By Nate Raymond
(Reuters) – A federal appeals court ruled on Wednesday that the U.S. Consumer Financial Protection Bureau’s funding apparatus is unconstitutional, faulting a system Democrats designed to insulate the agency from requiring congressional appropriations.
The New Orleans-based 5th U.S. Circuit Court of Appeals ruled that the CFPB’s independent funding through the Federal Reserve rather than budgets passed by Congress violated the separation of powers principles in the U.S. Constitution.
That ruling, by a panel of three judges appointed by former Republican President Donald Trump, in the process vacated a 2017 regulation the agency adopted aimed at combating “unfair and abusive” practices in the payday lending industry.
The Community Financial Services Association of America sued in 2018 to challenge the rule, which barred lenders from making a new attempt to withdraw funds from an account where two consecutive attempts had failed unless consumers consented.
“Even among self-funded agencies, the Bureau is unique,” U.S. Circuit Judge Cory Wilson wrote. “The Bureau’s perpetual self-directed, double-insulated funding structure goes a significant step further than that enjoyed by the other agencies on offer.”
A CFPB spokesperson in a statement said there was “nothing novel or unusual about Congress’s decision to fund the CFPB outside of annual spending bills.” It could ask the full 5th Circuit to reconsider the case or appeal to the U.S. Supreme Court.

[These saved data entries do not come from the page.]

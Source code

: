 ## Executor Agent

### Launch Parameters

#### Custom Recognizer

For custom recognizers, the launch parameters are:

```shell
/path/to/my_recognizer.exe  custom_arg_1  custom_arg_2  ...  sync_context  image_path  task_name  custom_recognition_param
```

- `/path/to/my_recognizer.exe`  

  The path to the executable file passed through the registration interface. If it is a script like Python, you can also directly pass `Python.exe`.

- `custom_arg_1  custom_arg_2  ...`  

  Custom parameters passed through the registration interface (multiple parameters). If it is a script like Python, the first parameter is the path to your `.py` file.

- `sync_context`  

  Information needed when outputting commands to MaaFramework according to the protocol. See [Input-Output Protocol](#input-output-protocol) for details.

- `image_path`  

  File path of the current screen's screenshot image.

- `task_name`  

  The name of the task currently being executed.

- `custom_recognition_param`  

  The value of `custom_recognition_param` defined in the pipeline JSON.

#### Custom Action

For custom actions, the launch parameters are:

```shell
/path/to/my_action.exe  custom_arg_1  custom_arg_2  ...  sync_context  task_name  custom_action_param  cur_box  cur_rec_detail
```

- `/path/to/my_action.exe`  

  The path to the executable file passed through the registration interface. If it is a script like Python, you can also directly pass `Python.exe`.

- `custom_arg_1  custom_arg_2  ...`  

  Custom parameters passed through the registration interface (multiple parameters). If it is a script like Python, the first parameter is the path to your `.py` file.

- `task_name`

Representatives for the trade group did not respond to requests for comment.
The ruling marked the latest in a series of legal challenges to the CFPB, which Congress created in 2010 through the passage of the Dodd-Frank Act during former Democratic President Barack Obama’s tenure in response to the 2008 financial crisis.
Republicans have long opposed the agency. The Supreme Court in 2020 ruled in another case that the protection Congress originally afforded the CFPB director, who could only be fired for cause, was unconstitutional.